◆ Problem statement
Collect all lines from the records below that include the word "function".

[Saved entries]
....
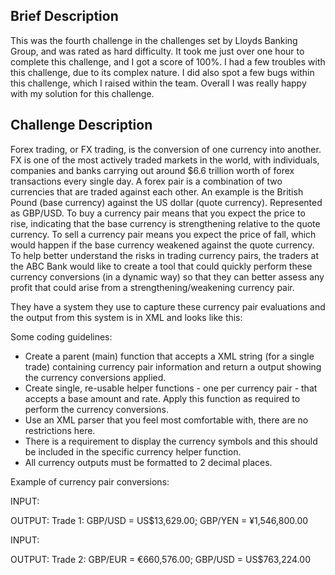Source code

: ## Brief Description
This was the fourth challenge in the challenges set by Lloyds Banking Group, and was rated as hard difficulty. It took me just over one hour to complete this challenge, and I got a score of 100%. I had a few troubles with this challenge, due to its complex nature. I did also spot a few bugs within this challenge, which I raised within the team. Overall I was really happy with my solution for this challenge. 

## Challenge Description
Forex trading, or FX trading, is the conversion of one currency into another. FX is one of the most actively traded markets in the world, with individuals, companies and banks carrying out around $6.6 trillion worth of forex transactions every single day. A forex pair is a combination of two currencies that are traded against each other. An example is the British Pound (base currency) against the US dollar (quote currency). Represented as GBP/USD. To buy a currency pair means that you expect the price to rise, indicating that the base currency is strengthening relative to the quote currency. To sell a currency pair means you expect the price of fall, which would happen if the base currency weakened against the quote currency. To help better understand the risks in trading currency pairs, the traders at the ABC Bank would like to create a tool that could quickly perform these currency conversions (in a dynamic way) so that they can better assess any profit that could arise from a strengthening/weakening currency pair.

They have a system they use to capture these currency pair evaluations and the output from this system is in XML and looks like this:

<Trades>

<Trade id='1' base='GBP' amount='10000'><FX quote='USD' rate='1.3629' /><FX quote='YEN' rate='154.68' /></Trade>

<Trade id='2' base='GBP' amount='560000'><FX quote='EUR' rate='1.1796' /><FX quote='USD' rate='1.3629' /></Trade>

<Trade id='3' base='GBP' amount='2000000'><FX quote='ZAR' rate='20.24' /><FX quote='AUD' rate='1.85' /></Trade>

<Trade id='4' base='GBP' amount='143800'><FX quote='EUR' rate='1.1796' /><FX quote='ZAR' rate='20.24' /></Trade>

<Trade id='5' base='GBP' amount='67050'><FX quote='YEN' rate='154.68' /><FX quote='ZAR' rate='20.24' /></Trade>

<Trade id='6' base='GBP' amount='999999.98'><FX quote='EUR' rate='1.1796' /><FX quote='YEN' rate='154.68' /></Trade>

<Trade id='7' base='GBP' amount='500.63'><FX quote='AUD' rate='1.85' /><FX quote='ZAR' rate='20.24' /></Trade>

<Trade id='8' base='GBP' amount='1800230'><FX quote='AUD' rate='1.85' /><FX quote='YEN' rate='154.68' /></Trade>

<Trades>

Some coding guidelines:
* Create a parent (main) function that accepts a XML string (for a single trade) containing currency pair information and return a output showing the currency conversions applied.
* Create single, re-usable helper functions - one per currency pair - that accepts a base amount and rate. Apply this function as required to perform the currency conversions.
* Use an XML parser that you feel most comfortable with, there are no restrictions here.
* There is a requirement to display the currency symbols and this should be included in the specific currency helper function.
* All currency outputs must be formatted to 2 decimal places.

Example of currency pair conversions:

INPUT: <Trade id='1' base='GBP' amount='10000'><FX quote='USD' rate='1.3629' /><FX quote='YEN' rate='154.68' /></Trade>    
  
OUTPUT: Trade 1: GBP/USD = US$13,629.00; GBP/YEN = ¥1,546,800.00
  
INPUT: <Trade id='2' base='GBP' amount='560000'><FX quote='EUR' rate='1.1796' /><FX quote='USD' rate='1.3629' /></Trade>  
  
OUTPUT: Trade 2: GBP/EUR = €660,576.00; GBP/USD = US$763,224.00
....
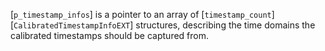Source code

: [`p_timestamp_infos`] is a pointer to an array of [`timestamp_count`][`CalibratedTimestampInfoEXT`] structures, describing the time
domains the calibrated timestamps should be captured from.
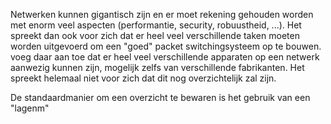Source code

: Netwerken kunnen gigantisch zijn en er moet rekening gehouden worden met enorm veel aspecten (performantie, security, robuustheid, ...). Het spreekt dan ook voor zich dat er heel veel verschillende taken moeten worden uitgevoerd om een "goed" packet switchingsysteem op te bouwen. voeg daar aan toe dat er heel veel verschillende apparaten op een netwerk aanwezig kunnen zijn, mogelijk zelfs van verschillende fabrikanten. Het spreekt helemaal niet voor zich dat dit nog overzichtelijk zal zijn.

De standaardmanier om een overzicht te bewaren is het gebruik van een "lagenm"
....
◆ Answer
* Create a parent (main) function that accepts a XML string (for a single trade) containing currency pair information and return a output showing the currency conversions applied.
* Create single, re-usable helper functions - one per currency pair - that accepts a base amount and rate. Apply this function as required to perform the currency conversions.
* There is a requirement to display the currency symbols and this should be included in the specific currency helper function.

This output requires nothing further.